Two legends of the 1980s just made an unexpected comeback, not as desk-bound machines but as handhelds built for play.

Blaze Entertainment, the company behind the cartridge-based Evercade line, has announced the Spectrum Handheld and The C64 Handheld, two portable systems that rework the ZX Spectrum and Commodore 64 into dedicated gaming devices. The pitch is clear: strip away the old productivity identity of these home computers and spotlight the part many people remember most vividly — the games.

Key Facts

  • Blaze Entertainment has announced two new handheld gaming devices.
  • The systems reimagine the ZX Spectrum and Commodore 64 as portable consoles.
  • Both handhelds focus on gaming rather than the original computers’ broader functions.
  • Each device will include its own collection of built-in titles, according to reports.

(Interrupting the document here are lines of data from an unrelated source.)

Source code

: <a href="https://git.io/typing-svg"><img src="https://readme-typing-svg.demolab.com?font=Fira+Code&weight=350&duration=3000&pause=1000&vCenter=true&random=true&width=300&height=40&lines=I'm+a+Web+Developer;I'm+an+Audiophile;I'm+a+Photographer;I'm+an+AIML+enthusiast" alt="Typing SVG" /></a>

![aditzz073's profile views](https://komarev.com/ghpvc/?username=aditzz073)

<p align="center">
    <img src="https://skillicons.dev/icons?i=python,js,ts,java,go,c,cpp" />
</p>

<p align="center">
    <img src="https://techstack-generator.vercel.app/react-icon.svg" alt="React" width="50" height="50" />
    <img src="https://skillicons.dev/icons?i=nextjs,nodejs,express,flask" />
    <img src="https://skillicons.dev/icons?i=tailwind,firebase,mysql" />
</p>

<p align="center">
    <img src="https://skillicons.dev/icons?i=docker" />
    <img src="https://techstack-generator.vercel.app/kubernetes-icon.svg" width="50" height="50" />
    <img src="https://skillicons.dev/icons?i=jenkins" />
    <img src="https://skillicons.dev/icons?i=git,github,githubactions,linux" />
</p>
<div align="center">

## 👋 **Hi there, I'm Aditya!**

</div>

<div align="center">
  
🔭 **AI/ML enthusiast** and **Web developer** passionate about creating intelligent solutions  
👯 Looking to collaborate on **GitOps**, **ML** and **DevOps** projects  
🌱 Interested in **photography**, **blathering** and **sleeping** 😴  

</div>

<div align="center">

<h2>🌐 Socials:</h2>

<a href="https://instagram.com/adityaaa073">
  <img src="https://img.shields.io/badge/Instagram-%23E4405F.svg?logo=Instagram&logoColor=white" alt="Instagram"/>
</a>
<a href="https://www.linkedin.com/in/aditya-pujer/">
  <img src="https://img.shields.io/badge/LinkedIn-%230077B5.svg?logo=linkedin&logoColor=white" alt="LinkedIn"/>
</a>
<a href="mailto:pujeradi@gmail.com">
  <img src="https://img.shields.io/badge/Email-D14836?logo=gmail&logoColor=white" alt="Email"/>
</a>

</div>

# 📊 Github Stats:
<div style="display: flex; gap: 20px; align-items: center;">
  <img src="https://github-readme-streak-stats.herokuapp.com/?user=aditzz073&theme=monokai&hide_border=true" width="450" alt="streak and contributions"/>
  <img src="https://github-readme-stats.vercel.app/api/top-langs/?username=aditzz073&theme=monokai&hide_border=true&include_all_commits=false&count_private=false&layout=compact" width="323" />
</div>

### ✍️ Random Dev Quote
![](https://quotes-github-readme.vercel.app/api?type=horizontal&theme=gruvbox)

That decision says a lot about where retro hardware stands in 2026. Companies no longer need to recreate the full original machine to capture attention. They can isolate the emotional core of the experience — recognizable branding, familiar games, and a design that signals history at a glance — then package it for modern habits. In this case, Blaze appears to aim squarely at players who want vintage software without the friction of old cables, aging hardware, or collecting original systems.

Blaze isn’t reviving these machines as computers first; it’s reviving them as memories you can carry.

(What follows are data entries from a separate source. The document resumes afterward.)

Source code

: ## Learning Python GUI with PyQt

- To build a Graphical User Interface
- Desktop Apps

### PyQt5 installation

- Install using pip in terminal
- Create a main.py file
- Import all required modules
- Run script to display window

The move also extends a broader shift in retro gaming from preservation to reinterpretation. The Commodore 64 and ZX Spectrum helped define an era of home computing, but this launch narrows their identity to entertainment. That may frustrate purists who see these systems as more than game libraries. Still, it could widen the audience by making the devices easier to understand: pick one up, turn it on, and start playing.

What happens next will determine whether this is a clever nostalgia play or a meaningful new lane for retro hardware. Much will depend on the game selections, pricing, and how faithfully the handhelds capture the feel of the originals. If Blaze gets that balance right, these devices could show that classic computing brands still have commercial power — not as museum pieces, but as portable products built for the way people play now.